Exercise goal ▸ Give back every line of the material exactly, as it appears below.

*** Begin section ***

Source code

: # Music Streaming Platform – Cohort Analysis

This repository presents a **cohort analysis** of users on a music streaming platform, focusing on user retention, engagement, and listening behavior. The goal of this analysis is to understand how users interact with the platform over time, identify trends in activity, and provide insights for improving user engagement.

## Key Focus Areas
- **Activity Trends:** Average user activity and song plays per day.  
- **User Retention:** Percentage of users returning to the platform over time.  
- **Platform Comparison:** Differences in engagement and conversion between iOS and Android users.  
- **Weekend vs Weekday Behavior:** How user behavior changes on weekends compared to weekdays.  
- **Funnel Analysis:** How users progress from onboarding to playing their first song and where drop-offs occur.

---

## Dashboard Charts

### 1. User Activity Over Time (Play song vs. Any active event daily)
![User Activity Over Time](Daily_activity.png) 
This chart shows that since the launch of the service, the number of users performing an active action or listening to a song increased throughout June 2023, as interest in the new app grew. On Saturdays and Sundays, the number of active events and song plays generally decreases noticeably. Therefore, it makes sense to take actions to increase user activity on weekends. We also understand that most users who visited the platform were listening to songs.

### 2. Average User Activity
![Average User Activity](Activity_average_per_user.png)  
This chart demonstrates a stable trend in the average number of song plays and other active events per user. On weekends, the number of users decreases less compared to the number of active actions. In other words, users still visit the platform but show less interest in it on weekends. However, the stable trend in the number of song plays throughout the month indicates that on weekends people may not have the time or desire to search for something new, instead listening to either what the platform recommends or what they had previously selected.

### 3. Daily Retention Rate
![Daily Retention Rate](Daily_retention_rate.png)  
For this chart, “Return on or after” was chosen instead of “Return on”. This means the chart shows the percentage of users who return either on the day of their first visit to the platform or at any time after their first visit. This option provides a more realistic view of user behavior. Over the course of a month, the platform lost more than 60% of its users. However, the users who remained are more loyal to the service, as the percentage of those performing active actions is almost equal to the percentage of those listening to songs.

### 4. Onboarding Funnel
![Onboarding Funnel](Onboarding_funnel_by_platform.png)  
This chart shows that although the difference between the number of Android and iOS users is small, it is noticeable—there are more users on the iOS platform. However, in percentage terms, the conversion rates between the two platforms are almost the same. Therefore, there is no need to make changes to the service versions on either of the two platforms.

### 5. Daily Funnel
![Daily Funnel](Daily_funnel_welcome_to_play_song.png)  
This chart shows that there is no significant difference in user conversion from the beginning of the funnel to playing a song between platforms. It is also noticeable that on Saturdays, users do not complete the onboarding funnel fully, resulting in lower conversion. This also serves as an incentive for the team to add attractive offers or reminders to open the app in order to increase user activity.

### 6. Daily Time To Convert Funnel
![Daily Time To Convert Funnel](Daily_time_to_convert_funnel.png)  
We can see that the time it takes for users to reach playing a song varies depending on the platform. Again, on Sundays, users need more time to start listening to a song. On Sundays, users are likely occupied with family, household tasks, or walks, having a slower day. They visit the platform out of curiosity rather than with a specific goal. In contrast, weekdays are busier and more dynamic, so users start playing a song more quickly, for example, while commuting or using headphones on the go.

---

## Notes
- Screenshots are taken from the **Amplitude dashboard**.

*** End section ***

Response box ▸
Source code

: # Music Streaming Platform – Cohort Analysis

This repository presents a **cohort analysis** of users on a music streaming platform, focusing on user retention, engagement, and listening behavior. The goal of this analysis is to understand how users interact with the platform over time, identify trends in activity, and provide insights for improving user engagement.

## Key Focus Areas
- **Activity Trends:** Average user activity and song plays per day.  
- **User Retention:** Percentage of users returning to the platform over time.  
- **Platform Comparison:** Differences in engagement and conversion between iOS and Android users.  
- **Weekend vs Weekday Behavior:** How user behavior changes on weekends compared to weekdays.  
- **Funnel Analysis:** How users progress from onboarding to playing their first song and where drop-offs occur.

---

## Dashboard Charts

### 1. User Activity Over Time (Play song vs. Any active event daily)
![User Activity Over Time](Daily_activity.png) 
This chart shows that since the launch of the service, the number of users performing an active action or listening to a song increased throughout June 2023, as interest in the new app grew. On Saturdays and Sundays, the number of active events and song plays generally decreases noticeably. Therefore, it makes sense to take actions to increase user activity on weekends. We also understand that most users who visited the platform were listening to songs.

### 2. Average User Activity
![Average User Activity](Activity_average_per_user.png)  
This chart demonstrates a stable trend in the average number of song plays and other active events per user. On weekends, the number of users decreases less compared to the number of active actions. In other words, users still visit the platform but show less interest in it on weekends. However, the stable trend in the number of song plays throughout the month indicates that on weekends people may not have the time or desire to search for something new, instead listening to either what the platform recommends or what they had previously selected.

### 3. Daily Retention Rate
![Daily Retention Rate](Daily_retention_rate.png)  
For this chart, “Return on or after” was chosen instead of “Return on”. This means the chart shows the percentage of users who return either on the day of their first visit to the platform or at any time after their first visit. This option provides a more realistic view of user behavior. Over the course of a month, the platform lost more than 60% of its users. However, the users who remained are more loyal to the service, as the percentage of those performing active actions is almost equal to the percentage of those listening to songs.

### 4. Onboarding Funnel
![Onboarding Funnel](Onboarding_funnel_by_platform.png)  
This chart shows that although the difference between the number of Android and iOS users is small, it is noticeable—there are more users on the iOS platform. However, in percentage terms, the conversion rates between the two platforms are almost the same. Therefore, there is no need to make changes to the service versions on either of the two platforms.

### 5. Daily Funnel
![Daily Funnel](Daily_funnel_welcome_to_play_song.png)  
This chart shows that there is no significant difference in user conversion from the beginning of the funnel to playing a song between platforms. It is also noticeable that on Saturdays, users do not complete the onboarding funnel fully, resulting in lower conversion. This also serves as an incentive for the team to add attractive offers or reminders to open the app in order to increase user activity.

### 6. Daily Time To Convert Funnel
![Daily Time To Convert Funnel](Daily_time_to_convert_funnel.png)  
We can see that the time it takes for users to reach playing a song varies depending on the platform. Again, on Sundays, users need more time to start listening to a song. On Sundays, users are likely occupied with family, household tasks, or walks, having a slower day. They visit the platform out of curiosity rather than with a specific goal. In contrast, weekdays are busier and more dynamic, so users start playing a song more quickly, for example, while commuting or using headphones on the go.

---

## Notes
- Screenshots are taken from the **Amplitude dashboard**.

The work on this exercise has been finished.